Because economic systems contain living components (people, animals, crops, etc.) they also must be studied as a whole, not just as the sum of (highly simplified) parts in the way of the neoclassical theory.

So economies may not be chaotic, but if they are complex, then the job of understanding and managing them still sounds daunting. Again, there is a path forward, and it will not be too unfamiliar to the more pragmatically minded economic managers.

So, do we have to give up on markets and all become socialists? I don't think so. The problem is not markets per se, the problem is unfettered markets. The lesson is that markets should not be left to themselves.

For example, obvious present trends are to increase material throughput and to rapidly degrade the natural world, and we would be wise to reverse both of those trends.

Peoples’ taste for fashion and the collapse of a soil’s microbial ecosystem are just as much a part of an economy as factories and finance.

Where the profit is, markets will follow. So long as it is profitable to exploit people and trash the Earth, we can expect that people will be exploited and the earth will be trashed.
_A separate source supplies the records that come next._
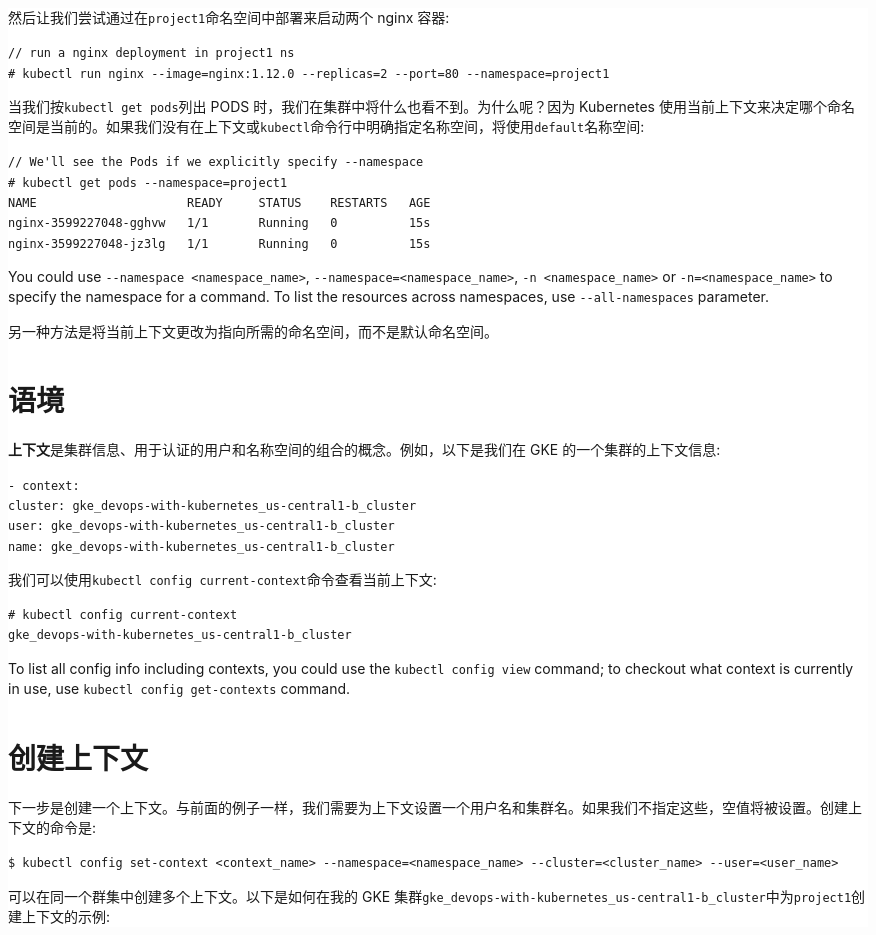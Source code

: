 然后让我们尝试通过在`project1`命名空间中部署来启动两个 nginx 容器:

```
// run a nginx deployment in project1 ns
# kubectl run nginx --image=nginx:1.12.0 --replicas=2 --port=80 --namespace=project1 
```

当我们按`kubectl get pods`列出 PODS 时，我们在集群中将什么也看不到。为什么呢？因为 Kubernetes 使用当前上下文来决定哪个命名空间是当前的。如果我们没有在上下文或`kubectl`命令行中明确指定名称空间，将使用`default`名称空间:

```
// We'll see the Pods if we explicitly specify --namespace
# kubectl get pods --namespace=project1
NAME                     READY     STATUS    RESTARTS   AGE
nginx-3599227048-gghvw   1/1       Running   0          15s
nginx-3599227048-jz3lg   1/1       Running   0          15s  
```

You could use `--namespace <namespace_name>`, `--namespace=<namespace_name>`, `-n <namespace_name>` or `-n=<namespace_name>` to specify the namespace for a command. To list the resources across namespaces, use `--all-namespaces` parameter.

另一种方法是将当前上下文更改为指向所需的命名空间，而不是默认命名空间。

# 语境

**上下文**是集群信息、用于认证的用户和名称空间的组合的概念。例如，以下是我们在 GKE 的一个集群的上下文信息:

```
- context:
cluster: gke_devops-with-kubernetes_us-central1-b_cluster
user: gke_devops-with-kubernetes_us-central1-b_cluster
name: gke_devops-with-kubernetes_us-central1-b_cluster  
```

我们可以使用`kubectl config current-context`命令查看当前上下文:

```
# kubectl config current-context
gke_devops-with-kubernetes_us-central1-b_cluster
```

To list all config info including contexts, you could use the `kubectl config view` command; to checkout what context is currently in use, use `kubectl config get-contexts` command.

# 创建上下文

下一步是创建一个上下文。与前面的例子一样，我们需要为上下文设置一个用户名和集群名。如果我们不指定这些，空值将被设置。创建上下文的命令是:

```
$ kubectl config set-context <context_name> --namespace=<namespace_name> --cluster=<cluster_name> --user=<user_name>  
```

可以在同一个群集中创建多个上下文。以下是如何在我的 GKE 集群`gke_devops-with-kubernetes_us-central1-b_cluster`中为`project1`创建上下文的示例:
Rather than pretending that bad outcomes are the exception, an “imperfection” in an otherwise orderly system, we must recognise that bad outcomes are common, or even these days the rule.

If markets need to be managed, there is clearly a role for government. The government’s role is to monitor the results of markets, to monitor our collective opinion as to what kind of society we want, and to design and adjust policies so markets will yield better results.

We need to run our economies without the fundamental misconception that markets can be left to run themselves, and we need to free the whole subject from the messianic ideologies with which it has been plagued for the past couple of centuries.

We also need to abandon the implicit and insane goal of increasing material production without limit, and to manage instead for improved quality of life.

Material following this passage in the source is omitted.